It’s always nice when good things happen to good people, such as when UT-Chattanooga football coach and former player Rusty Wright watched his Mocs invited to the NCAA’s Football Championship Division playoffs Sunday afternoon.
The Mocs have knocked on the door of the postseason pretty much every year since Wright took over the program in December of 2018. Never previously has the selection committee chosen to answer it.
And whether Wright will admit it or not, failing to get in that 24-team playoff year after year has begun to wear on Moc Maniacs the region over.
Especially because UTC under Wright has tended to play its worst when it needed to be at its best to impress the selection committee.
There was The Citadel disaster on the last weekend of the 2021 regular season, the one the Mocs lost 24-21 to a bad Bulldog bunch at Finley to finish 6-5 and out of the playoffs. The one where Wright infamously said, “I don’t think we played our most inspired football in the first half … there was no purpose, no passion, there was no reason,” then soon added, “We’ve got a lot more issues than personnel issues.”
There were the back-to-back, season-ending losses to Samford (at home) and at Western Carolina a year ago, defeats that turned a 7-2, near-certain playoff bid into a 7-4 final record that left UTC home for the holidays.

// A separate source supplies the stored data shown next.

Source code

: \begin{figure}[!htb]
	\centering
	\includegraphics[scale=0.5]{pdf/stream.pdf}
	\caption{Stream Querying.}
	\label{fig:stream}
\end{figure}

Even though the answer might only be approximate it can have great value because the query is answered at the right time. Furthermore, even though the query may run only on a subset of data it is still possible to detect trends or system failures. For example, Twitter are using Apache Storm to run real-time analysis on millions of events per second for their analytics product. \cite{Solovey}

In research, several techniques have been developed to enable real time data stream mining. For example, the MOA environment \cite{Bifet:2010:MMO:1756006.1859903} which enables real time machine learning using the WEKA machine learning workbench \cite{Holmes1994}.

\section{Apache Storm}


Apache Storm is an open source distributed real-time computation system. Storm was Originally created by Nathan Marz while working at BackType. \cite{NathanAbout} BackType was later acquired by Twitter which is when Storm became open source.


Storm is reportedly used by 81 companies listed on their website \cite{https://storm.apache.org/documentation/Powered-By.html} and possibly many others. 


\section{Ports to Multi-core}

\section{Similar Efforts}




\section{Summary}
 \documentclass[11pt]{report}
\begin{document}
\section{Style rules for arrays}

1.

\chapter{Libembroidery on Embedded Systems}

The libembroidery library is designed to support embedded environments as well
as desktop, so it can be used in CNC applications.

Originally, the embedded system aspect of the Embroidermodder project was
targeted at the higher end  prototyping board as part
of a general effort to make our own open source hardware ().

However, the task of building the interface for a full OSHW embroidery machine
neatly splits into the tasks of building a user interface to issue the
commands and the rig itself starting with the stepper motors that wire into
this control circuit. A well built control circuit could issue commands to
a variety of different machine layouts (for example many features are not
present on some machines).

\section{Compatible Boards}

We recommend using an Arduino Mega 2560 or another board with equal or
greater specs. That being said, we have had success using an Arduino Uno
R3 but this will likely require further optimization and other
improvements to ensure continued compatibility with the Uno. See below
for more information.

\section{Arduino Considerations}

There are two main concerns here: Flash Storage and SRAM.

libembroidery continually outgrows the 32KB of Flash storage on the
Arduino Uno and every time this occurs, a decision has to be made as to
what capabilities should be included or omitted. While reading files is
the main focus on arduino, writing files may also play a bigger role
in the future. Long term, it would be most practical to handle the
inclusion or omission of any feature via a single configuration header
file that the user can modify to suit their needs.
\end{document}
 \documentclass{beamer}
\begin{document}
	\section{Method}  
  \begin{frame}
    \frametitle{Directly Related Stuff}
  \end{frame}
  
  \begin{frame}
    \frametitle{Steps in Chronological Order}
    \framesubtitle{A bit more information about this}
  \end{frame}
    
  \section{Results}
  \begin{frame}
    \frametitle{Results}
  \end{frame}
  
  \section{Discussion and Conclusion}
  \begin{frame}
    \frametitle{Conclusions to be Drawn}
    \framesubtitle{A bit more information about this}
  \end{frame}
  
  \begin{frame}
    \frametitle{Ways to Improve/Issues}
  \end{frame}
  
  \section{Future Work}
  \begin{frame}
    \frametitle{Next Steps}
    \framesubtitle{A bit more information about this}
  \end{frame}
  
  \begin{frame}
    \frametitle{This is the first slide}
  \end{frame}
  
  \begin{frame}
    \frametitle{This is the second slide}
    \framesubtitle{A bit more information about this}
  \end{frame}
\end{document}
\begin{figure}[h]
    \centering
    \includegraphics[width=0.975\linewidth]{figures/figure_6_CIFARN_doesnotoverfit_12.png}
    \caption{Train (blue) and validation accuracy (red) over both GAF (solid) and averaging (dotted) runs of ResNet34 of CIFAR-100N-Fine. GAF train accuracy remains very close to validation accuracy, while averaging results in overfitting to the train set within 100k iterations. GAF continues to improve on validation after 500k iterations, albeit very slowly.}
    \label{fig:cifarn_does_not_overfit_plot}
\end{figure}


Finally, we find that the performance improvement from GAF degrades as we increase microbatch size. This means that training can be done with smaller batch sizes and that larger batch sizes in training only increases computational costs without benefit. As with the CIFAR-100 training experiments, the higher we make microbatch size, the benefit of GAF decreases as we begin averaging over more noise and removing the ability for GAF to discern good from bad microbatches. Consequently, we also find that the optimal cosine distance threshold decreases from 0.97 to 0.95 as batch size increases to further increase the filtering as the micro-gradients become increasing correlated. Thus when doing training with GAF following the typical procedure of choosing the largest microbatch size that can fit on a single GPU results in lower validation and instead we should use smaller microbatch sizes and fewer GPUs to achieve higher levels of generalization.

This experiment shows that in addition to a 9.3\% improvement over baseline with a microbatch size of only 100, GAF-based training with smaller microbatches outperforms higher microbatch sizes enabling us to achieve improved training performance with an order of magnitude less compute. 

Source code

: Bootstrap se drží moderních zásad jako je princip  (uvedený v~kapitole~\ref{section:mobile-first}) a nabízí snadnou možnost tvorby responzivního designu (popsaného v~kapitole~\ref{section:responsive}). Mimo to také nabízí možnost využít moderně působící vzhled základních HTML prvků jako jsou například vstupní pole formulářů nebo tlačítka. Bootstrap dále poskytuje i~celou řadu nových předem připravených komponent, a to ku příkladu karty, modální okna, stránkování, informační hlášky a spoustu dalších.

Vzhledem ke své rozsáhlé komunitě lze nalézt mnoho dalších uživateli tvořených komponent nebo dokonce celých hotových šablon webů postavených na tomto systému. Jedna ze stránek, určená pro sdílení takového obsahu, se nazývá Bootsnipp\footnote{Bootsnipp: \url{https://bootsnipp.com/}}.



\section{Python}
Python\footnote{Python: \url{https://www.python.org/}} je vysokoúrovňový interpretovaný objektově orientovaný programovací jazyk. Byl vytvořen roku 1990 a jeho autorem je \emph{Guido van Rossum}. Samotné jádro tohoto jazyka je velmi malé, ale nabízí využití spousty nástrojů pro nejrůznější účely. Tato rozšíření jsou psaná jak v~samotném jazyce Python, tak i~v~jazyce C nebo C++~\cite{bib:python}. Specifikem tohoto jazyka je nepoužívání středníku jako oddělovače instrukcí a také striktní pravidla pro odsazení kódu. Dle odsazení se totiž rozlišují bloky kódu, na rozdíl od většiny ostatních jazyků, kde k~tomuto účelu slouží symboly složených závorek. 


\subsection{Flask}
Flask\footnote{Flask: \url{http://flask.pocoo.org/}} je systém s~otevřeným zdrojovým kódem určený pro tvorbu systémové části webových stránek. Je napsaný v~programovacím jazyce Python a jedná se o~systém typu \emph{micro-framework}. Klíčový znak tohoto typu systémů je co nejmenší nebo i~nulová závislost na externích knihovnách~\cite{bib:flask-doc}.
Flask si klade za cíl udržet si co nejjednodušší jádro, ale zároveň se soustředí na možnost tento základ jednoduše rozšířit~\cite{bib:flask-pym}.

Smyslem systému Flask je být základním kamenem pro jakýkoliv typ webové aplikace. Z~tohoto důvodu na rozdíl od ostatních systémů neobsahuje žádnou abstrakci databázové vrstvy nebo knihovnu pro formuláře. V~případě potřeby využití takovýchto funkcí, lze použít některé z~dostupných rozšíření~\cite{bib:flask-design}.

Then there was that Furman game at Finley a couple of weeks ago. Needing a win to earn the Southern Conference’s automatic bid, UTC blew a late lead, lost 17-14, that loss made more troubling by the inexplicable decision to throw a halfback option pass a second time after the same play had delivered an interception earlier in the game. With the game on the line, basically the same head-scratching play delivered the same result.
What’s the line? Those who don’t learn from their mistakes are doomed to repeat them?
But come Sunday, the selection committee gave the Mocs and Wright a mulligan. They looked at the overall body of work, ignored the opening-game loss to North Alabama and said, “Come on in.”
Said Wright afterward of the opportunity to face Austin Peay less than three hours up I-24 in Clarksville on Saturday at 3 p.m., EDT: “It’s a really big deal for this program.”
And for the head coach, especially if the Mocs can advance. A win would set up a second-round game at Furman, where halfback option passes will hopefully be forbidden. A win would give the Mocs a playoff win for the first time since 2016, which was also the last time UTC was in the playoffs. A win would give the Mocs valuable practice time and recruiting energy toward next season. A win might encourage the Mocs’ boosters to bolster the NIL coffers to attract future players.
But Wright is also right that just earning a bid is a really big deal for the program. As Wright noted in a press release on Sunday: "It's always huge when you can put yourself in a position to be one of 24 out of 133 (FCS programs). It says a lot about the people we have in the building, you know, the guys we have in this program.”
One of those guys, injured running back Allym Ford, deserved so much better than to be on the sidelines for this one. He did so much to get them here, both on and off the field. If the Mocs need a rallying cry beyond attempting to win the school’s first football national championship, it should be “Win One for Allym.”
But whatever gets said between now until Saturday, when Saturday ends, regardless of the outcome, for the future of Mocs football, let us all hope no one in UTC Blue and Gold says there was no purpose, no passion, there was no reason.
Saturday is a really big deal to bury the bitter endings of 2021 and 2022 forever.